(Problem details) Exactly reproduce the data from its first line through the line with "L'uso della traduzione", leaving out every line after it.

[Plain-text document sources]

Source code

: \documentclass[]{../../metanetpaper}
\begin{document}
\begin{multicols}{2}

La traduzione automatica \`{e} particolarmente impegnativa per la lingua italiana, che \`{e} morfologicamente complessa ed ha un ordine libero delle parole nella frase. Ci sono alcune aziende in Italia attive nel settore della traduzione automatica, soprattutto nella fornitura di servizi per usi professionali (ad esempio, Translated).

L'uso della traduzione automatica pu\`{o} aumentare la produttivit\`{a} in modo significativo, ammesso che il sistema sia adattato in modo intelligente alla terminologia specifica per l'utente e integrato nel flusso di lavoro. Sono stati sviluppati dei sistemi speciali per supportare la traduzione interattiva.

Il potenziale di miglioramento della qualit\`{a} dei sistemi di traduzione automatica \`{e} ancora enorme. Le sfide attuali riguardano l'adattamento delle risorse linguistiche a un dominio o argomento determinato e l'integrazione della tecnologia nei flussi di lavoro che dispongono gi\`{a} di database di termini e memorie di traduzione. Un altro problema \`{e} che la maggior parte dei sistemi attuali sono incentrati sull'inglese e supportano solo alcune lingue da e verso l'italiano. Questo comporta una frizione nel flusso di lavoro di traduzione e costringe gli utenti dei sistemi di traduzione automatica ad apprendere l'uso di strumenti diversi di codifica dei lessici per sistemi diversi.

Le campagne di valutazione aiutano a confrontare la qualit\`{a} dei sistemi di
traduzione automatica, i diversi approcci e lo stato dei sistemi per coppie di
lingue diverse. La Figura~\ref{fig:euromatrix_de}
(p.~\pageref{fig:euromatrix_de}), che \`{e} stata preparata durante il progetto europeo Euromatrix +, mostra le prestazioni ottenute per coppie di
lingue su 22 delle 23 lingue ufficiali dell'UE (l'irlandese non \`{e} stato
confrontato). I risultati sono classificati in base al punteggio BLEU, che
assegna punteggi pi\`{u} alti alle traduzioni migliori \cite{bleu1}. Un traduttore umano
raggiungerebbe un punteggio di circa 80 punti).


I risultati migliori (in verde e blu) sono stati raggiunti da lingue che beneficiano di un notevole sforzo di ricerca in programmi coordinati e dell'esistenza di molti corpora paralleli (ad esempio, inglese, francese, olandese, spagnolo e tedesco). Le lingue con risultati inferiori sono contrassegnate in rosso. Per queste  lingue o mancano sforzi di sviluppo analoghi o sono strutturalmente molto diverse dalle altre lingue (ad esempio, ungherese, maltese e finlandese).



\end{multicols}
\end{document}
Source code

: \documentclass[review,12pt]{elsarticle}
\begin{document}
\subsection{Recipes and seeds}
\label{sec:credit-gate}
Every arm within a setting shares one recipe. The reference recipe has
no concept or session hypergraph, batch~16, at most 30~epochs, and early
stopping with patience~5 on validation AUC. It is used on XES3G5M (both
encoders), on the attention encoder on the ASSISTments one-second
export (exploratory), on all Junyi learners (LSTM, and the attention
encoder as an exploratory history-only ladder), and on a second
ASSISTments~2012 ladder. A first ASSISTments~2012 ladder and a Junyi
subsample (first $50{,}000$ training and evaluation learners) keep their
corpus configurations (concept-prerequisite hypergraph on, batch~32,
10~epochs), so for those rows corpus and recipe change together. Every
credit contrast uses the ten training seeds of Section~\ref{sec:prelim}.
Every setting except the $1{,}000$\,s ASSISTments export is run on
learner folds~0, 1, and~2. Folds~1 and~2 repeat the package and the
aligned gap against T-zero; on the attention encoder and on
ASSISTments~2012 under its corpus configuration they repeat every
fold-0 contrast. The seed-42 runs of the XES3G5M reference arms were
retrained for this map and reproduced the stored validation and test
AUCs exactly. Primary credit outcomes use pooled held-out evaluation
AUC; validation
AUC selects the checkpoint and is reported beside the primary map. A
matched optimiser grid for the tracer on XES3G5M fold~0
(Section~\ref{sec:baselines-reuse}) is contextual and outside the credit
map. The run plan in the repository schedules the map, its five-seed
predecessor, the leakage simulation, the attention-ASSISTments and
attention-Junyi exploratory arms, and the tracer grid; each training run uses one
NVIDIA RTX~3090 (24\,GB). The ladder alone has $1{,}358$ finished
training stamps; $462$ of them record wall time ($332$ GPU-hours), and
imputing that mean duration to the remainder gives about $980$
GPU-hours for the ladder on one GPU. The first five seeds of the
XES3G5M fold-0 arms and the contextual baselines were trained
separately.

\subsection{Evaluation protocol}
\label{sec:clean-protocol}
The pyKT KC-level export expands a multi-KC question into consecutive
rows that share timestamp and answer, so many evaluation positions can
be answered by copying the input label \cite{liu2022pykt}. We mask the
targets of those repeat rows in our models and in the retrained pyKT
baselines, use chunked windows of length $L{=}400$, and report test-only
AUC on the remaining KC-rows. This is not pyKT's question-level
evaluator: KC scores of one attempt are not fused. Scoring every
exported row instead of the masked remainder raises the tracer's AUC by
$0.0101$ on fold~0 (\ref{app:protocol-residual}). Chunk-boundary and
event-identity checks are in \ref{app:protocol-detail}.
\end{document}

(Problem solution)
Source code

: \documentclass[]{../../metanetpaper}
\begin{document}
\begin{multicols}{2}

La traduzione automatica \`{e} particolarmente impegnativa per la lingua italiana, che \`{e} morfologicamente complessa ed ha un ordine libero delle parole nella frase. Ci sono alcune aziende in Italia attive nel settore della traduzione automatica, soprattutto nella fornitura di servizi per usi professionali (ad esempio, Translated).

L'uso della traduzione automatica pu\`{o} aumentare la produttivit\`{a} in modo significativo, ammesso che il sistema sia adattato in modo intelligente alla terminologia specifica per l'utente e integrato nel flusso di lavoro. Sono stati sviluppati dei sistemi speciali per supportare la traduzione interattiva.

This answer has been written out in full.